La comunità non è rimasta a guardare dopo il furto che nei giorni scorsi ha colpito il Rifugio Bietti Buzzi, mettendo in difficoltà il gestore Marco Madama, da oltre un decennio punto di riferimento per escursionisti e alpinisti del Grignone. Nel deposito del Vò di Moncodeno, in alta Val d’Esino, ignoti hanno forzato l’ingresso e portato via gran parte dei materiali destinati al rifornimento del rifugio: generi alimentari, attrezzature e bombole del gas.
Al Bietti Buzzi parte una raccolta fondi dopo i furti
Un danno stimato in più di 2.500 euro, arrivato proprio alla vigilia dell’avvio della stagione estiva, quando ogni carico trasportato in quota è essenziale.
La reazione del territorio è stata immediata. Nel giro di poche ore è partita una raccolta fondi online, che ha rapidamente superato quota 2.800 euro avvicinandosi all’obiettivo fissato a 3.500. Decine di persone hanno scelto di contribuire, permettendo di coprire sia il valore della merce sottratta sia i costi aggiuntivi del volo in elicottero necessario per riportare in quota ciò che è stato perduto.

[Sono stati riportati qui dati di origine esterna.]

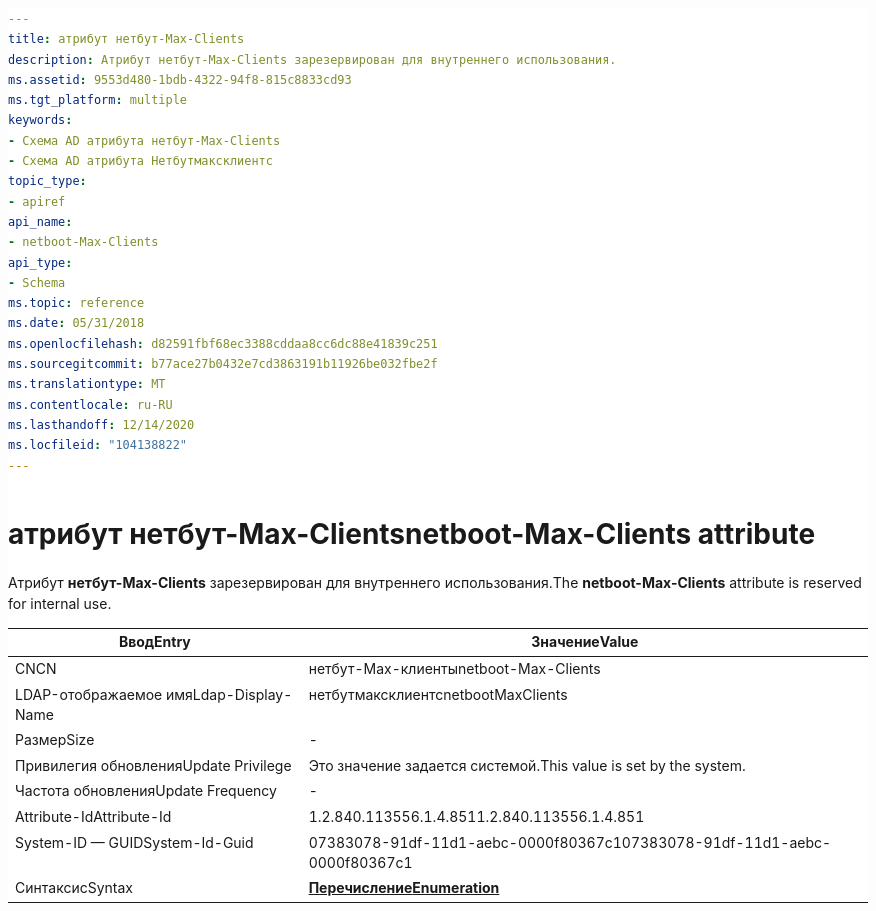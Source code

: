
 ```yaml
---
title: атрибут нетбут-Max-Clients
description: Атрибут нетбут-Max-Clients зарезервирован для внутреннего использования.
ms.assetid: 9553d480-1bdb-4322-94f8-815c8833cd93
ms.tgt_platform: multiple
keywords:
- Схема AD атрибута нетбут-Max-Clients
- Схема AD атрибута Нетбутмаксклиентс
topic_type:
- apiref
api_name:
- netboot-Max-Clients
api_type:
- Schema
ms.topic: reference
ms.date: 05/31/2018
ms.openlocfilehash: d82591fbf68ec3388cddaa8cc6dc88e41839c251
ms.sourcegitcommit: b77ace27b0432e7cd3863191b11926be032fbe2f
ms.translationtype: MT
ms.contentlocale: ru-RU
ms.lasthandoff: 12/14/2020
ms.locfileid: "104138822"
---
```

# <a name="netboot-max-clients-attribute"></a><span data-ttu-id="eb763-105">атрибут нетбут-Max-Clients</span><span class="sxs-lookup"><span data-stu-id="eb763-105">netboot-Max-Clients attribute</span></span>

<span data-ttu-id="eb763-106">Атрибут **нетбут-Max-Clients** зарезервирован для внутреннего использования.</span><span class="sxs-lookup"><span data-stu-id="eb763-106">The **netboot-Max-Clients** attribute is reserved for internal use.</span></span>



| <span data-ttu-id="eb763-107">Ввод</span><span class="sxs-lookup"><span data-stu-id="eb763-107">Entry</span></span> | <span data-ttu-id="eb763-108">Значение</span><span class="sxs-lookup"><span data-stu-id="eb763-108">Value</span></span> |
|-------------------|--------------------------------------|
| <span data-ttu-id="eb763-109">CN</span><span class="sxs-lookup"><span data-stu-id="eb763-109">CN</span></span>                | <span data-ttu-id="eb763-110">нетбут-Max-клиенты</span><span class="sxs-lookup"><span data-stu-id="eb763-110">netboot-Max-Clients</span></span>                  |
| <span data-ttu-id="eb763-111">LDAP-отображаемое имя</span><span class="sxs-lookup"><span data-stu-id="eb763-111">Ldap-Display-Name</span></span> | <span data-ttu-id="eb763-112">нетбутмаксклиентс</span><span class="sxs-lookup"><span data-stu-id="eb763-112">netbootMaxClients</span></span>                    |
| <span data-ttu-id="eb763-113">Размер</span><span class="sxs-lookup"><span data-stu-id="eb763-113">Size</span></span>              | \-                                   |
| <span data-ttu-id="eb763-114">Привилегия обновления</span><span class="sxs-lookup"><span data-stu-id="eb763-114">Update Privilege</span></span>  | <span data-ttu-id="eb763-115">Это значение задается системой.</span><span class="sxs-lookup"><span data-stu-id="eb763-115">This value is set by the system.</span></span>     |
| <span data-ttu-id="eb763-116">Частота обновления</span><span class="sxs-lookup"><span data-stu-id="eb763-116">Update Frequency</span></span>  | \-                                   |
| <span data-ttu-id="eb763-117">Attribute-Id</span><span class="sxs-lookup"><span data-stu-id="eb763-117">Attribute-Id</span></span>      | <span data-ttu-id="eb763-118">1.2.840.113556.1.4.851</span><span class="sxs-lookup"><span data-stu-id="eb763-118">1.2.840.113556.1.4.851</span></span>               |
| <span data-ttu-id="eb763-119">System-ID — GUID</span><span class="sxs-lookup"><span data-stu-id="eb763-119">System-Id-Guid</span></span>    | <span data-ttu-id="eb763-120">07383078-91df-11d1-aebc-0000f80367c1</span><span class="sxs-lookup"><span data-stu-id="eb763-120">07383078-91df-11d1-aebc-0000f80367c1</span></span> |
| <span data-ttu-id="eb763-121">Синтаксис</span><span class="sxs-lookup"><span data-stu-id="eb763-121">Syntax</span></span>            | [<span data-ttu-id="eb763-122">**Перечисление**</span><span class="sxs-lookup"><span data-stu-id="eb763-122">**Enumeration**</span></span>](s-enumeration.md) |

Il gestore e i volontari che lo affiancano hanno voluto ringraziare pubblicamente tutti coloro che stanno dando una mano. “Grazie di cuore per la solidarietà che avete mostrato – scrivono sui canali social –. Le vostre donazioni ci permettono di ripartire subito, acquistare ciò che è stato rubato e affrontare le spese impreviste di questi giorni.”
La cifra obiettivo è stata calcolata per coprire in modo realistico l’intero danno economico e garantire la piena operatività del rifugio nelle prossime settimane. Un gesto collettivo che conferma, ancora una volta, quanto forte sia il legame tra la montagna e chi la vive ogni giorno.